Durban - Intern doctors and twins Ishq and Ashiq Pramchand have themselves delivered twins since their stint at King Edward VIII Hospital started at the beginning of the year.
Whether these babies will one day meet the doctors who delivered them, the way the twins met the man who brought them into the world remains to be seen.
They recalled that last year, their final year at the Nelson Mandela Medical School, a professor asked at the end of a lecture: “Who are the twins I delivered?”
Ishq recalled: “I was thinking that he must be metaphorical about this because he looked young but then, I thought, if he’s a professor he’ll be in his forties.
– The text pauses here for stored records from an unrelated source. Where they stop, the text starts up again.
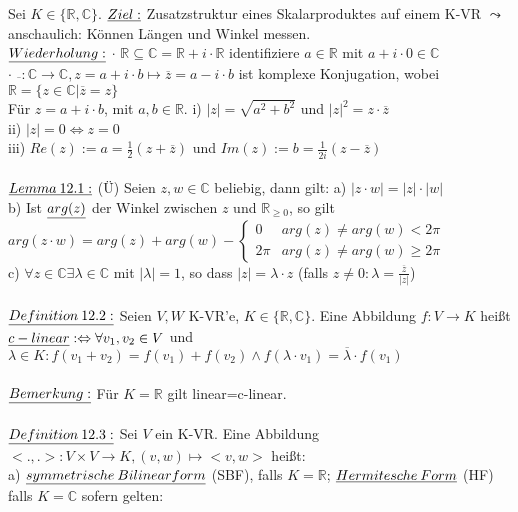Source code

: \documentclass[fleqn, a4paper, 11pt]{article}
\begin{document}
Sei $K\in\{\mathbb{R},\mathbb{C}\}$. $\uline{Ziel:}$ Zusatzstruktur eines Skalarproduktes auf einem K-VR $\leadsto$anschaulich: K\"onnen L\"angen und Winkel \dq messen\dq.\\
$\uline{Wiederholung:}$ $\cdot$ $\mathbb{R}\subseteq\mathbb{C}=\mathbb{R}+i\cdot\mathbb{R}$ identifiziere $a\in\mathbb{R}$ mit $a+i\cdot0\in\mathbb{C}$\\
$\cdot$ $\overline{}:\mathbb{C}\rightarrow\mathbb{C},z=a+i\cdot b\mapsto\overline{z}=a-i\cdot b$ ist komplexe Konjugation, wobei $\mathbb{R}=\{z\in\mathbb{C}|\overline{z}=z\}$\\
F\"ur $z=a+i\cdot b$, mit $a,b\in\mathbb{R}$. i) $|z|=\sqrt{a^2+b^2}$ und $|z|^2=z\cdot\overline{z}$\\
ii) $|z|=0\Leftrightarrow z=0$\\
iii) $Re(z):=a=\tfrac{1}{2}(z+\overline{z})$ und $Im(z):=b=\tfrac{1}{2i}(z-\overline{z})$\\
\\
$\uline{Lemma\:12.1:}$ (\"U) Seien $z,w\in\mathbb{C}$ beliebig, dann gilt: a) $|z\cdot w|=|z|\cdot|w|$\\
b) Ist $\uline{arg(z)}$ der Winkel zwischen $z$ und $\mathbb{R}_{\geq 0}$, so gilt $arg(z\cdot w)=arg(z)+arg(w)-\begin{cases}
	0 & arg(z)\neq arg(w)<2\pi\\
	2\pi & arg(z)\neq arg(w)\geq 2\pi
\end{cases}$\\
c) $\forall z\in\mathbb{C}\exists\lambda\in\mathbb{C}$ mit $|\lambda|=1$, so dass $|z|=\lambda\cdot z$ (falls $z\neq 0:\lambda=\tfrac{\overline{z}}{|z|}$)\\
\\
$\uline{Definition\:12.2:}$ Seien $V,W$ K-VR'e, $K\in\{\mathbb{R},\mathbb{C}\}$. Eine Abbildung $f:V\rightarrow K$ hei\ss{}t $\uline{c-linear}:\Leftrightarrow\forall v_1,v_2\in V$ und $\lambda\in K:f(v_1+v_2)=f(v_1)+f(v_2)\wedge f(\lambda\cdot v_1)=\overline{\lambda}\cdot f(v_1)$\\
\\
$\uline{Bemerkung:}$ F\"ur $K=\mathbb{R}$ gilt linear=c-linear.\\
\\
$\uline{Definition\:12.3:}$ Sei $V$ ein K-VR. Eine Abbildung $<.,.>:V\times V\rightarrow K,(v,w)\mapsto <v,w>$ hei\ss{}t:\\
a) $\uline{symmetrische\:Bilinearform}$ (SBF), falls $K=\mathbb{R}$; $\uline{Hermitesche\:Form}$ (HF) falls $K=\mathbb{C}$ sofern gelten:\\
\end{document}

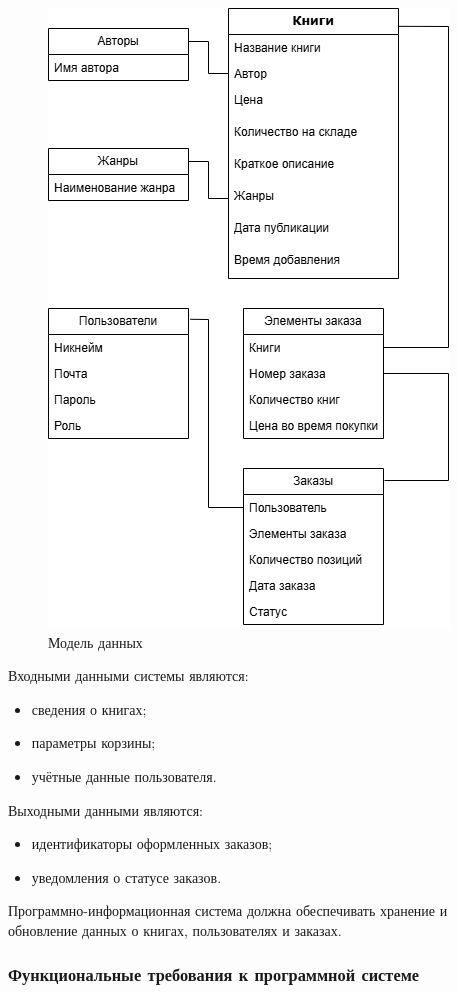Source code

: \begin{figure}[H]
	\centering
	\includegraphics[width=0.7\linewidth]{"images/Модель_данных"}
	\caption{Модель данных}
	\label{fig:--}
\end{figure}

Входными данными системы являются:
\begin{itemize}
	\item сведения о книгах;
	\item параметры корзины;
	\item учётные данные пользователя.
\end{itemize}

Выходными данными являются:
\begin{itemize}
	\item идентификаторы оформленных заказов;
	\item уведомления о статусе заказов.
\end{itemize}



Программно-информационная система должна обеспечивать хранение и обновление данных о книгах, пользователях и заказах.

\subsubsection{Функциональные требования к программной системе}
Then he said: ’Behold, I delivered you at St Augustine’s’.”
Ishq and Ashiq are scheduled to receive their medical degrees at a graduation ceremony at the Westville campus of the University of KZN next week.
In the meantime, the busy blokes have either passed one another like ships in the night, on different shifts, or worked overlapping shifts, even helping out with the same newborns, Ishq in the paediatric ward and Ashiq in obstetrics.
Ashiq said: “If a C-section is required, then Ishq and I have this fun interaction where we can at least meet in the operating room.”
At other moments, they pass one another in the corridor outside the theatre and banter about who’s going to be the Dr Pramchand delivering on the day.
Ishq recalls, in a 3am stupor, picking up the phone to receive a call from theatre wanting information about a mother needing a Caesarian.
“I said, great, I’ve got that information but I want to know who’s exactly speaking here.
“The caller replied – this is Dr Pramchand.
“I said ‘but I’m Dr Pramchand’, and he said ‘no, no, I’m Ashiq’.
“I said, ’Ashiq, I didn’t know you were on a night call today’.’’
The doctor twins who ended their school careers as star matriculants from Crawford College La Lucia have lived a busy life involving music, writing, martial arts, spirituality, philosophy and academics with each discipline contributing to their aim to live a holistic, balanced life.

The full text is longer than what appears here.